■ **TASK BRIEF**
Among the entries below, one line contains "new target peers." and another contains "and Debt Post-Spin-off:**". Transcribe those two lines and every line between them, exactly.

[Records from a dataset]
################

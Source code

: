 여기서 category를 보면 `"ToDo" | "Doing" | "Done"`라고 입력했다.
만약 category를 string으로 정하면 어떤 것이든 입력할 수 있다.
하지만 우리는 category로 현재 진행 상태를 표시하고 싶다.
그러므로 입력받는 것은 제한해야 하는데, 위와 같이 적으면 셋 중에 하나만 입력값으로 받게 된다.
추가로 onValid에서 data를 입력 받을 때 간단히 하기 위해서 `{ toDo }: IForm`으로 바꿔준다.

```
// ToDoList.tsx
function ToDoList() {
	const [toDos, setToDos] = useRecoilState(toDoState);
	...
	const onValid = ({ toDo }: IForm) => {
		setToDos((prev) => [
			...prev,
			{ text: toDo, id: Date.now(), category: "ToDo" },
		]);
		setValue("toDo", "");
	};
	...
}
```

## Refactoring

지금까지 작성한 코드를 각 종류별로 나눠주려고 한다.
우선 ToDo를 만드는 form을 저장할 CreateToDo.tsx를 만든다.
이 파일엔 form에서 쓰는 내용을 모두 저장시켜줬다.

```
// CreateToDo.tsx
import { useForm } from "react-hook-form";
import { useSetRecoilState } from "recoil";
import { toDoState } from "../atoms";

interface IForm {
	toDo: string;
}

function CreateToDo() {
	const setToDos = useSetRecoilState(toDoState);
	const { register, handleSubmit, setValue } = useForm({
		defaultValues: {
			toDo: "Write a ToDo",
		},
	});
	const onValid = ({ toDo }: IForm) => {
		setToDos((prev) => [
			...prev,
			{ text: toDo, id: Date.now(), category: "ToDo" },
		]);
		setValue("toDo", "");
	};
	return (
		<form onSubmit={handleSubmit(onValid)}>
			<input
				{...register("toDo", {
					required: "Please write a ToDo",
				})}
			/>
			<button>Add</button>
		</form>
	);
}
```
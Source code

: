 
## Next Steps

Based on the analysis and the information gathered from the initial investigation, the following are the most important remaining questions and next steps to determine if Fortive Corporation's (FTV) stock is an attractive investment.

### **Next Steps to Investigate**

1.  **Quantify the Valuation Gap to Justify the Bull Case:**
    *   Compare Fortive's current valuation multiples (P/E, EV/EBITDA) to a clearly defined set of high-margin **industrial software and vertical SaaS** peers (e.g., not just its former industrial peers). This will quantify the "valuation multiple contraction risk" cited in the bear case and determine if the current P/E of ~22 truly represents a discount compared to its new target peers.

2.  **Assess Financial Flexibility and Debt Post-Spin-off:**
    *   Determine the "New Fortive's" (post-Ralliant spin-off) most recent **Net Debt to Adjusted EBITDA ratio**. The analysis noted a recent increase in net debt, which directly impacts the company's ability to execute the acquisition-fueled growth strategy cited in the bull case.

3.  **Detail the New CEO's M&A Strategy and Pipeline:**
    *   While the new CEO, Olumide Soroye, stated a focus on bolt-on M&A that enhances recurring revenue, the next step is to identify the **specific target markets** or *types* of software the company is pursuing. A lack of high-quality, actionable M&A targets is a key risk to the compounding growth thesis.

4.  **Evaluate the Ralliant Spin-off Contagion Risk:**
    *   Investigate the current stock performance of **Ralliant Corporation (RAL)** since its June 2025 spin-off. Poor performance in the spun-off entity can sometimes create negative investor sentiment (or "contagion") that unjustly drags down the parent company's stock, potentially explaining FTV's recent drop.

################

■ **TASK OUTPUT**
    *   Compare Fortive's current valuation multiples (P/E, EV/EBITDA) to a clearly defined set of high-margin **industrial software and vertical SaaS** peers (e.g., not just its former industrial peers). This will quantify the "valuation multiple contraction risk" cited in the bear case and determine if the current P/E of ~22 truly represents a discount compared to its new target peers.

2.  **Assess Financial Flexibility and Debt Post-Spin-off:**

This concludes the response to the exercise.